Alors, ainsi, ce sera moi. Demain, dans une semaine ou dans deux mois, quelques lignes dans le journal pour évoquer brièvement ma vie, le bien que j’ai pu faire, mes dernières minutes de vie. La tristesse et la colère de mes proches, de mes collègues. Ce n’est pas si horrible à vivre en fait. Je n’ai presque eu le temps de me rendre compte de rien. Juste cette conscience aiguë d’être le prochain fait divers pendant que mon esprit déjà essaie de fuir la scène de crime. J’ai toujours eu horreur du sang. Le fait qu’il s’échappe de plaies abdominales de mon propre corps n’est pas pour me le rendre plus attrayant. Autant partir, là, simplement, que d’essayer de lier toutes ces sensations disparates. Les yeux fermés la douleur n’est pas si forte. Les yeux ouverts, je suis pris de spasmes en visualisant l’horreur, le sordide et l’absurde de ma situation. La prochaine fois, je penserai à baisser la tête devant ce genre de personnes. La prochaine fois… Mais, au fait, le chat n’a pas mangé ce matin. J’espère qu’on retrouvera vite mon corps et qu’on pensera à s’occuper rapidement de lui.

Éloge de la fessée

Sèche, la main claque sur la peau nue. Pas vraiment de douleur, à peine un pincement. Le bruit, lui, est impressionnant. Il sonne comme une tasse de porcelaine s’écrasant sur le sol. Il provoque à lui seul un sursaut, un frisson le long de l’échine. Le courant d’air de la main qui se relève et prend son élan procure quelques secondes d’anticipation troublée avant le claquement suivant. À nouveau, les paupières se plissent au moment du choc, la tête se baisse, la nuque s’enroule, tentant d’esquiver le coup à venir. Mais le corps l’accueille lorsqu’enfin il tombe, mettant brutalement fin à l’attente anxieuse. Encore une fois, plus de peur que de mal. Déjà, le rouge rosit puis blanchit. La seule marque qui ne s’estompera finalement pas est l’égo égratigné, la fierté ravalée qui rejaillira dans un magnifique flamboiement d’yeux défiant le monde entier.

La panne

Elle est partie un beau matin, me laissant seule face au vide vertigineux de mes pensées.
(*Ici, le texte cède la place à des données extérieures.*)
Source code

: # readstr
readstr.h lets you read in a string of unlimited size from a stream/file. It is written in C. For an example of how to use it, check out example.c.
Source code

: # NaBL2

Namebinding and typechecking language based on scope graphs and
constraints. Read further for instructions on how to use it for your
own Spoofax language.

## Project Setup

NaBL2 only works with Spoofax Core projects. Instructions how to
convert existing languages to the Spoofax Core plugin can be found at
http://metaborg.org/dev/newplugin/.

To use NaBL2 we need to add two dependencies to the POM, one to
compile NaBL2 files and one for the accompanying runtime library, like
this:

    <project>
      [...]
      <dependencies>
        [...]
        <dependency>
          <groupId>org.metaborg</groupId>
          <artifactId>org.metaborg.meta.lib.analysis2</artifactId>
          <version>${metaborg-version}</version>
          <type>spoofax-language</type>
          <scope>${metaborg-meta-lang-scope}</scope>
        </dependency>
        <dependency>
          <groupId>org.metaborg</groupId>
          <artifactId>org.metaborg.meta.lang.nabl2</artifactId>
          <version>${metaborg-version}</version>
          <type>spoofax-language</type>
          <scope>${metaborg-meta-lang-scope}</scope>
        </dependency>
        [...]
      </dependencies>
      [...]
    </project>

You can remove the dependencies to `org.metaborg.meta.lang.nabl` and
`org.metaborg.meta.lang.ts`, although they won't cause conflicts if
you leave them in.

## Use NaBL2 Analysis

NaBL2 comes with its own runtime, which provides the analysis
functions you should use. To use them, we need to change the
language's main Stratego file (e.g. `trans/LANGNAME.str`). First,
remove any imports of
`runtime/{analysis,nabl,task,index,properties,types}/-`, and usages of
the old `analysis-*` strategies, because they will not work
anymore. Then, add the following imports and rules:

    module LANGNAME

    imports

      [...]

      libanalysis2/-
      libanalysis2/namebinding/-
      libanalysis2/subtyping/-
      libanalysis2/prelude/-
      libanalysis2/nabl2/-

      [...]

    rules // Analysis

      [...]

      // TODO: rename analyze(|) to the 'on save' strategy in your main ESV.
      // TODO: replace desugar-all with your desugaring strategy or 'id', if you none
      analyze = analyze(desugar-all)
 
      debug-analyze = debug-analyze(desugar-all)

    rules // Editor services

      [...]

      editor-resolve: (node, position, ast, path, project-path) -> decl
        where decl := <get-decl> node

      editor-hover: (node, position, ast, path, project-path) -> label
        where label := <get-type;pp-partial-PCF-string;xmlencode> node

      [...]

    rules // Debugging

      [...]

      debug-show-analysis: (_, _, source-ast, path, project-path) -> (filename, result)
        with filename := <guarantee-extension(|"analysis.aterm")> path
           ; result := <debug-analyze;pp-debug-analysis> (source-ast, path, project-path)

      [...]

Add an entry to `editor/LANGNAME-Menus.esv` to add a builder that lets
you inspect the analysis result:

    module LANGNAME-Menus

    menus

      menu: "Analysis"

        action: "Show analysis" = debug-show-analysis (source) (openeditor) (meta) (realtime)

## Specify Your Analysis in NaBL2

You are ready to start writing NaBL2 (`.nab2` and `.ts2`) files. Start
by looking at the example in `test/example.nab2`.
J’attendais sagement qu’elle revienne, mais depuis deux jours, je m’impatiente. Et si elle t’avait suivi? Si elle t’attendait pour revenir d’elle-même? Non, ce n’est pas plausible. Je pense qu’elle se cache, pauvre petite chose, attendant que je la cherche activement pour donner signe de vie. Elle ne veut m’être d’aucun secours, me laisse me dépêtrer de mes phrases en trop, mes pensées incohérentes, mes sentiments en pagaille. Ça ne la regarde pas, après tout. Peut être que quand je serai disposée à me laisser guider hors de moi à nouveau, elle reviendra. Me fera voyager, vibrer, rencontrer tout un tas de personnages. Créera avec moi d’autres mondes. M’aidera à dérouler le fil pour une poignée d’irréductibles, fidèles au poste. Alors je donnerai toute ma verve, étalerai ma prose, glisserai avec plaisir les doigts sur le clavier, presserai mes méninges pour en tirer le jus, et livrerai le nectar de mes divagations.